▸ **Your goal**
Take the lines in the listing below from the line with "1. 计算每个二元组或三元组的频数" up to and including the line with "Keisya (221402006)" and set them down exactly, skipping pictures and adding nothing.

▸ **Study material**
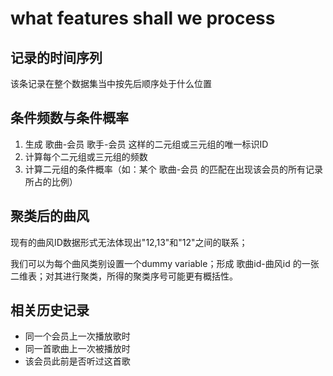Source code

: # what features shall we process

## 记录的时间序列

该条记录在整个数据集当中按先后顺序处于什么位置

## 条件频数与条件概率

1. 生成 歌曲-会员 歌手-会员 这样的二元组或三元组的唯一标识ID
1. 计算每个二元组或三元组的频数
1. 计算二元组的条件概率（如：某个 歌曲-会员 的匹配在出现该会员的所有记录所占的比例）

## 聚类后的曲风

现有的曲风ID数据形式无法体现出"12,13"和"12"之间的联系；

我们可以为每个曲风类别设置一个dummy variable；形成 歌曲id-曲风id 的一张二维表；对其进行聚类，所得的聚类序号可能更有概括性。

## 相关历史记录

- 同一个会员上一次播放歌时
- 同一首歌曲上一次被播放时
- 该会员此前是否听过这首歌
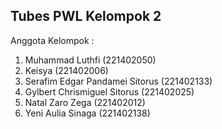 <h2>Tubes PWL Kelompok 2</h2>
<p>
    Anggota Kelompok :
    <ol>
        <li>
            Muhammad Luthfi (221402050)
        </li>
        <li>
            Keisya (221402006)
        </li>
        <li>
            Serafim Edgar Pandamei Sitorus (221402133)
        </li>
        <li>
            Gylbert Chrismiguel Sitorus (221402025)
        </li>
        <li>
            Natal Zaro Zega (221402012)
        </li>
        <li>
            Yeni Aulia Sinaga (221402138)
        </li>
    </ol>
</p>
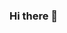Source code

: ### Hi there 👋

<!--
**ClauItz/ClauItz** is a ✨ _special_ ✨ repository because its `README.md` (this file) appears on your GitHub profile.

Hi!

![20170719_125740](https://github.com/ClauItz/ClauItz/assets/143444561/2decbe64-5d06-4bc6-b355-0691d62499a3)

- 🔭 I’m currently working on ... population genetics
- 🌱 I’m currently learning ... big data & machine learning
- 👯 I’m looking to collaborate on ... Workshops
- 🤔 I’m looking for help with ... R, phyton, big data & machine learning
- 💬 Ask me about ... genetics, biology, birds, lepidoptera, global warming
- 📫 How to reach me: ... by e-mail
- 😄 Pronouns: ... she
- ⚡ Fun fact: ... I´m pokemon fan
-->
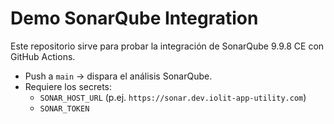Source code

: # Demo SonarQube Integration

Este repositorio sirve para probar la integración de SonarQube 9.9.8 CE con GitHub Actions.

- Push a `main` → dispara el análisis SonarQube.
- Requiere los secrets:
  - `SONAR_HOST_URL` (p.ej. `https://sonar.dev.iolit-app-utility.com`)
  - `SONAR_TOKEN`

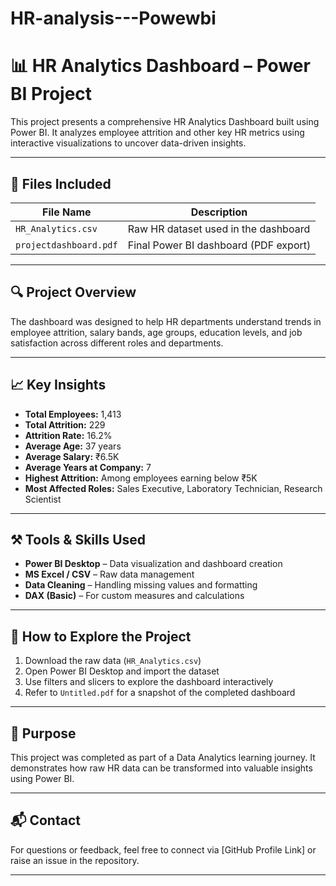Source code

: # HR-analysis---Powewbi
# 📊 HR Analytics Dashboard – Power BI Project

This project presents a comprehensive HR Analytics Dashboard built using Power BI. It analyzes employee attrition and other key HR metrics using interactive visualizations to uncover data-driven insights.

---

## 📁 Files Included

| File Name         | Description                          |
|------------------|--------------------------------------|
| `HR_Analytics.csv` | Raw HR dataset used in the dashboard |
| `projectdashboard.pdf`     | Final Power BI dashboard (PDF export) |

---

## 🔍 Project Overview

The dashboard was designed to help HR departments understand trends in employee attrition, salary bands, age groups, education levels, and job satisfaction across different roles and departments.

---

## 📈 Key Insights

- **Total Employees:** 1,413  
- **Total Attrition:** 229  
- **Attrition Rate:** 16.2%  
- **Average Age:** 37 years  
- **Average Salary:** ₹6.5K  
- **Average Years at Company:** 7  
- **Highest Attrition:** Among employees earning below ₹5K  
- **Most Affected Roles:** Sales Executive, Laboratory Technician, Research Scientist

---

## ⚒️ Tools & Skills Used

- **Power BI Desktop** – Data visualization and dashboard creation  
- **MS Excel / CSV** – Raw data management  
- **Data Cleaning** – Handling missing values and formatting  
- **DAX (Basic)** – For custom measures and calculations  

---

## 🧭 How to Explore the Project

1. Download the raw data (`HR_Analytics.csv`)
2. Open Power BI Desktop and import the dataset
3. Use filters and slicers to explore the dashboard interactively
4. Refer to `Untitled.pdf` for a snapshot of the completed dashboard

---

## 📌 Purpose

This project was completed as part of a Data Analytics learning journey. It demonstrates how raw HR data can be transformed into valuable insights using Power BI.

---

## 📬 Contact

For questions or feedback, feel free to connect via [GitHub Profile Link] or raise an issue in the repository.

---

▸ **Exercise response**
1. 计算每个二元组或三元组的频数
1. 计算二元组的条件概率（如：某个 歌曲-会员 的匹配在出现该会员的所有记录所占的比例）

## 聚类后的曲风

现有的曲风ID数据形式无法体现出"12,13"和"12"之间的联系；

我们可以为每个曲风类别设置一个dummy variable；形成 歌曲id-曲风id 的一张二维表；对其进行聚类，所得的聚类序号可能更有概括性。

## 相关历史记录

- 同一个会员上一次播放歌时
- 同一首歌曲上一次被播放时
- 该会员此前是否听过这首歌
 <h2>Tubes PWL Kelompok 2</h2>
<p>
    Anggota Kelompok :
    <ol>
        <li>
            Muhammad Luthfi (221402050)
        </li>
        <li>
            Keisya (221402006)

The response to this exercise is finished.